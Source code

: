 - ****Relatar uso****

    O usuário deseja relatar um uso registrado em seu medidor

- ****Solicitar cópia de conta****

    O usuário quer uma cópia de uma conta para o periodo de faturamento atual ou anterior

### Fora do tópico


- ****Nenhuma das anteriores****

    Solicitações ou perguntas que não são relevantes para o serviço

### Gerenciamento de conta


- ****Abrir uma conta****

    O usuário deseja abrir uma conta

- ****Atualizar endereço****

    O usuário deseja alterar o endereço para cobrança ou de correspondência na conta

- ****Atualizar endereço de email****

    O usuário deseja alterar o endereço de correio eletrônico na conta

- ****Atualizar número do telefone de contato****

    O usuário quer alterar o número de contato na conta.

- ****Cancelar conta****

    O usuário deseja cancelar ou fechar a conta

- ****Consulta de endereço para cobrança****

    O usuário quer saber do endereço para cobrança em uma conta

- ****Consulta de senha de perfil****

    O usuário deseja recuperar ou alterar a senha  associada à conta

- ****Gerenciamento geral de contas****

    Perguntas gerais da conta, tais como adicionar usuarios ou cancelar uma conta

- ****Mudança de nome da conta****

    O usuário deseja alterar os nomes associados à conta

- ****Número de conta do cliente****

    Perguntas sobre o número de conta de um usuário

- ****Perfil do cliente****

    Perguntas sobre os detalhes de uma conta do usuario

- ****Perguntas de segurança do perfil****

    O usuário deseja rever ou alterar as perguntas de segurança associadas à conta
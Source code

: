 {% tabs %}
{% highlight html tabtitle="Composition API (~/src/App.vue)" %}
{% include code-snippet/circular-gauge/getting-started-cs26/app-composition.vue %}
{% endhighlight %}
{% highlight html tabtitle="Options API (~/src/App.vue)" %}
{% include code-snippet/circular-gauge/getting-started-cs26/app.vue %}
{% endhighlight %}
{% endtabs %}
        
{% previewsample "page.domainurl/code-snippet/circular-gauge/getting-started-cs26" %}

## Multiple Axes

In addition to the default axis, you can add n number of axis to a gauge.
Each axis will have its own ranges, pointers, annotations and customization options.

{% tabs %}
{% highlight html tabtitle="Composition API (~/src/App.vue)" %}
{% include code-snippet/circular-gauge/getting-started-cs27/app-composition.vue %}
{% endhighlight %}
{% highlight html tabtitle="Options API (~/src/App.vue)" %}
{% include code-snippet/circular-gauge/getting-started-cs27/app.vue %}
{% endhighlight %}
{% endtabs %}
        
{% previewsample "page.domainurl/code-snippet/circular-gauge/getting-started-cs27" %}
★ ★ ★
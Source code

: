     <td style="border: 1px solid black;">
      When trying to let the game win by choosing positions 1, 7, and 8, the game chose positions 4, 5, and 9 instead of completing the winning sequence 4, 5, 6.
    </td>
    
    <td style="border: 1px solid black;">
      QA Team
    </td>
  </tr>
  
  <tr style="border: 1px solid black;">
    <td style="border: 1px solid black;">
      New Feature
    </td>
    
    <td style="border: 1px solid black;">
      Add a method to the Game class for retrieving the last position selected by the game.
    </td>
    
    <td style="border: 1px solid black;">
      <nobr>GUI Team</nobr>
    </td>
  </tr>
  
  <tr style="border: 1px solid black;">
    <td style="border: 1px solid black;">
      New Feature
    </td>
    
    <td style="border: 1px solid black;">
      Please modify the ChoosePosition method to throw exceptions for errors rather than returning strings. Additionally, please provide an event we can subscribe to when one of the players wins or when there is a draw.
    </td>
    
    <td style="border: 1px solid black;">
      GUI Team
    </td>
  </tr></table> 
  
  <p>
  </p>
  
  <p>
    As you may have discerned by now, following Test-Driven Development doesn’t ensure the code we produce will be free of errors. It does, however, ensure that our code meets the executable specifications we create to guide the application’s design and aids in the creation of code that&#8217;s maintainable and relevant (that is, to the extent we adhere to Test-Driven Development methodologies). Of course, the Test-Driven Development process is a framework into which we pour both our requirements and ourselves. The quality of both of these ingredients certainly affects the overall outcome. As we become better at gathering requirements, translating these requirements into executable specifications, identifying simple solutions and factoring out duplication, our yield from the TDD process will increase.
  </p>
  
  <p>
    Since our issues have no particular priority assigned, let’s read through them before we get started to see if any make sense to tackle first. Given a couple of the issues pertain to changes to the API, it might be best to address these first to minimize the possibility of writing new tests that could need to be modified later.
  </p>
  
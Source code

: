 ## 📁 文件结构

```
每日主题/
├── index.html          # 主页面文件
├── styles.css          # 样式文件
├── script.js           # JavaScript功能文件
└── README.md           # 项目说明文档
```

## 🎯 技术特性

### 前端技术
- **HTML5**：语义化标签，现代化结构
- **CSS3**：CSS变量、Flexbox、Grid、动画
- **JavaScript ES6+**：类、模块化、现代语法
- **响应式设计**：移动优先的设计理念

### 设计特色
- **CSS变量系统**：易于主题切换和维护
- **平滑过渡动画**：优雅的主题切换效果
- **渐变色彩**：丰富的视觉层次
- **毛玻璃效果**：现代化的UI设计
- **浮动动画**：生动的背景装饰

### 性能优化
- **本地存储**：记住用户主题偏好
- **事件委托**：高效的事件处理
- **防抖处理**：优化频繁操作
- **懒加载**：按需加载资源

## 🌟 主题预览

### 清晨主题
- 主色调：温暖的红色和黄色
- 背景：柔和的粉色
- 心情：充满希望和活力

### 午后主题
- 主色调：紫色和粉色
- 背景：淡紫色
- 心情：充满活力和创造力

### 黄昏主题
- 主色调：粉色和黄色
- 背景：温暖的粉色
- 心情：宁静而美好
★ ★ ★
◆ **What you are asked to do**
For the string "domainurl", show each line of the listing where it appears.

◆ **Task response**
{% previewsample "page.domainurl/code-snippet/circular-gauge/getting-started-cs26" %}
{% previewsample "page.domainurl/code-snippet/circular-gauge/getting-started-cs27" %}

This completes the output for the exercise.